Maybe, in the final two days of the race, those voters who'd pledged themselves to Georgia's popular incumbent Governor Roy Barnes suddenly and inexplicably decided to switch to Republican challenger Sonny Perdue.

Maybe George W. and Jeb Bush, Alabama's new Republican governor Bob Riley, and a small but congressionally decisive handful of other long-shot Republican candidates around the country really did win those states where conventional wisdom and straw polls showed them losing in the last few election cycles, but computer controlled voting or ballot-reading machines showed them winning.

Perhaps, after a half-century of fine-tuning exit polling to such a science that it's now used to verify if elections are clean in Third World countries, it really did suddenly become inaccurate in the United States in the past few years and just won't work here anymore.

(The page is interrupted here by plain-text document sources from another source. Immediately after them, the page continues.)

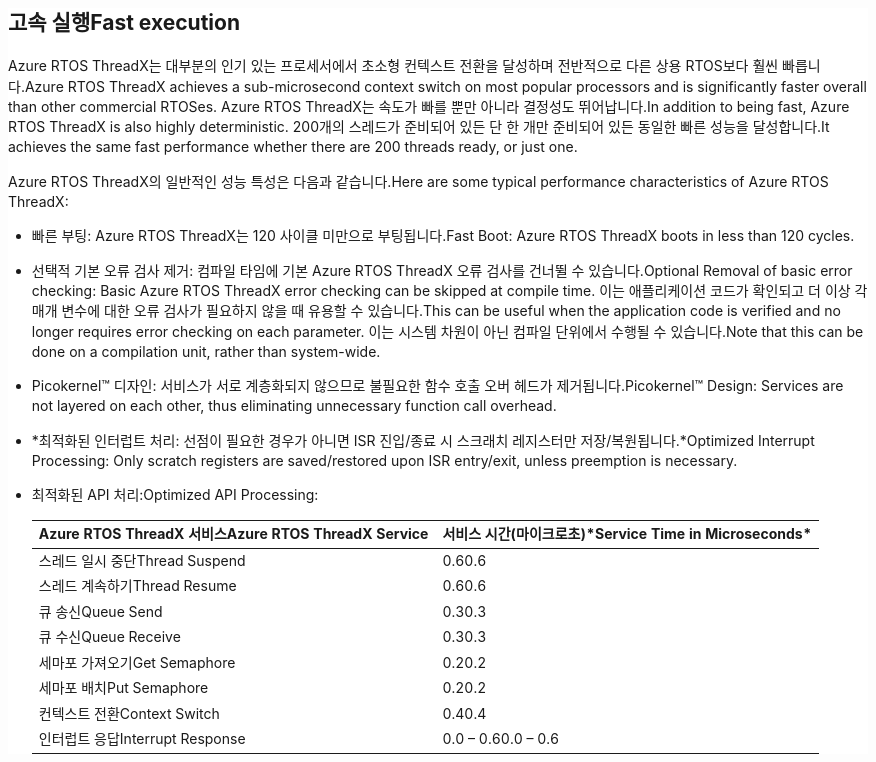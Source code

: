 ## <a name="fast-execution"></a><span data-ttu-id="0c21d-270">고속 실행</span><span class="sxs-lookup"><span data-stu-id="0c21d-270">Fast execution</span></span>

<span data-ttu-id="0c21d-271">Azure RTOS ThreadX는 대부분의 인기 있는 프로세서에서 초소형 컨텍스트 전환을 달성하며 전반적으로 다른 상용 RTOS보다 훨씬 빠릅니다.</span><span class="sxs-lookup"><span data-stu-id="0c21d-271">Azure RTOS ThreadX achieves a sub-microsecond context switch on most popular processors and is significantly faster overall than other commercial RTOSes.</span></span> <span data-ttu-id="0c21d-272">Azure RTOS ThreadX는 속도가 빠를 뿐만 아니라 결정성도 뛰어납니다.</span><span class="sxs-lookup"><span data-stu-id="0c21d-272">In addition to being fast, Azure RTOS ThreadX is also highly deterministic.</span></span> <span data-ttu-id="0c21d-273">200개의 스레드가 준비되어 있든 단 한 개만 준비되어 있든 동일한 빠른 성능을 달성합니다.</span><span class="sxs-lookup"><span data-stu-id="0c21d-273">It achieves the same fast performance whether there are 200 threads ready, or just one.</span></span>

<span data-ttu-id="0c21d-274">Azure RTOS ThreadX의 일반적인 성능 특성은 다음과 같습니다.</span><span class="sxs-lookup"><span data-stu-id="0c21d-274">Here are some typical performance characteristics of Azure RTOS ThreadX:</span></span>

* <span data-ttu-id="0c21d-275">빠른 부팅: Azure RTOS ThreadX는 120 사이클 미만으로 부팅됩니다.</span><span class="sxs-lookup"><span data-stu-id="0c21d-275">Fast Boot: Azure RTOS ThreadX boots in less than 120 cycles.</span></span>
* <span data-ttu-id="0c21d-276">선택적 기본 오류 검사 제거: 컴파일 타임에 기본 Azure RTOS ThreadX 오류 검사를 건너뛸 수 있습니다.</span><span class="sxs-lookup"><span data-stu-id="0c21d-276">Optional Removal of basic error checking: Basic Azure RTOS ThreadX error checking can be skipped at compile time.</span></span> <span data-ttu-id="0c21d-277">이는 애플리케이션 코드가 확인되고 더 이상 각 매개 변수에 대한 오류 검사가 필요하지 않을 때 유용할 수 있습니다.</span><span class="sxs-lookup"><span data-stu-id="0c21d-277">This can be useful when the application code is verified and no longer requires error checking on each parameter.</span></span> <span data-ttu-id="0c21d-278">이는 시스템 차원이 아닌 컴파일 단위에서 수행될 수 있습니다.</span><span class="sxs-lookup"><span data-stu-id="0c21d-278">Note that this can be done on a compilation unit, rather than system-wide.</span></span>
* <span data-ttu-id="0c21d-279">Picokernel™ 디자인: 서비스가 서로 계층화되지 않으므로 불필요한 함수 호출 오버 헤드가 제거됩니다.</span><span class="sxs-lookup"><span data-stu-id="0c21d-279">Picokernel™ Design: Services are not layered on each other, thus eliminating unnecessary function call overhead.</span></span>
* <span data-ttu-id="0c21d-280">\*최적화된 인터럽트 처리: 선점이 필요한 경우가 아니면 ISR 진입/종료 시 스크래치 레지스터만 저장/복원됩니다.</span><span class="sxs-lookup"><span data-stu-id="0c21d-280">\*Optimized Interrupt Processing: Only scratch registers are saved/restored upon ISR entry/exit, unless preemption is necessary.</span></span>
* <span data-ttu-id="0c21d-281">최적화된 API 처리:</span><span class="sxs-lookup"><span data-stu-id="0c21d-281">Optimized API Processing:</span></span>

    |<span data-ttu-id="0c21d-282">Azure RTOS ThreadX 서비스</span><span class="sxs-lookup"><span data-stu-id="0c21d-282">Azure RTOS ThreadX Service</span></span>  |<span data-ttu-id="0c21d-283">서비스 시간(마이크로초)\*</span><span class="sxs-lookup"><span data-stu-id="0c21d-283">Service Time in Microseconds\*</span></span>  |
    |---------|---------|
    |<span data-ttu-id="0c21d-284">스레드 일시 중단</span><span class="sxs-lookup"><span data-stu-id="0c21d-284">Thread Suspend</span></span>  |<span data-ttu-id="0c21d-285">0.6</span><span class="sxs-lookup"><span data-stu-id="0c21d-285">0.6</span></span>  |
    |<span data-ttu-id="0c21d-286">스레드 계속하기</span><span class="sxs-lookup"><span data-stu-id="0c21d-286">Thread Resume</span></span>  |<span data-ttu-id="0c21d-287">0.6</span><span class="sxs-lookup"><span data-stu-id="0c21d-287">0.6</span></span>  |
    |<span data-ttu-id="0c21d-288">큐 송신</span><span class="sxs-lookup"><span data-stu-id="0c21d-288">Queue Send</span></span>  |<span data-ttu-id="0c21d-289">0.3</span><span class="sxs-lookup"><span data-stu-id="0c21d-289">0.3</span></span>  |
    |<span data-ttu-id="0c21d-290">큐 수신</span><span class="sxs-lookup"><span data-stu-id="0c21d-290">Queue Receive</span></span>  |<span data-ttu-id="0c21d-291">0.3</span><span class="sxs-lookup"><span data-stu-id="0c21d-291">0.3</span></span>  |
    |<span data-ttu-id="0c21d-292">세마포 가져오기</span><span class="sxs-lookup"><span data-stu-id="0c21d-292">Get Semaphore</span></span>  |<span data-ttu-id="0c21d-293">0.2</span><span class="sxs-lookup"><span data-stu-id="0c21d-293">0.2</span></span>  |
    |<span data-ttu-id="0c21d-294">세마포 배치</span><span class="sxs-lookup"><span data-stu-id="0c21d-294">Put Semaphore</span></span>  |<span data-ttu-id="0c21d-295">0.2</span><span class="sxs-lookup"><span data-stu-id="0c21d-295">0.2</span></span>  |
    |<span data-ttu-id="0c21d-296">컨텍스트 전환</span><span class="sxs-lookup"><span data-stu-id="0c21d-296">Context Switch</span></span>  |<span data-ttu-id="0c21d-297">0.4</span><span class="sxs-lookup"><span data-stu-id="0c21d-297">0.4</span></span>  |
    |<span data-ttu-id="0c21d-298">인터럽트 응답</span><span class="sxs-lookup"><span data-stu-id="0c21d-298">Interrupt Response</span></span>  |<span data-ttu-id="0c21d-299">0.0 – 0.6</span><span class="sxs-lookup"><span data-stu-id="0c21d-299">0.0 – 0.6</span></span>  |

Perhaps it's just a coincidence that the sudden rise of inaccurate exit polls happened around the same time corporate-programmed, computer-controlled, modem-capable voting machines began recording and tabulating ballots.

But if any of this is true, there's not much of a paper trail from the voters' hand to prove it.

You'd think in an open democracy that the government -- answerable to all its citizens rather than a handful of corporate officers and stockholders -- would program, repair and control the voting machines. You'd think the computers that handle our cherished ballots would be open and their software and programming available for public scrutiny. You'd think there would be a paper trail of the actual hand-cast vote, which could be followed and audited if there was evidence of voting fraud or if exit polls disagreed with computerized vote counts.

You'd be wrong.

Upsets In Nebraska

It's entirely possible that Nebraska Republican Chuck Hagel -- who left his job as head of an electronic voting machine company to run as a long-shot candidate for the U.S. Senate -- honestly won all of his elections.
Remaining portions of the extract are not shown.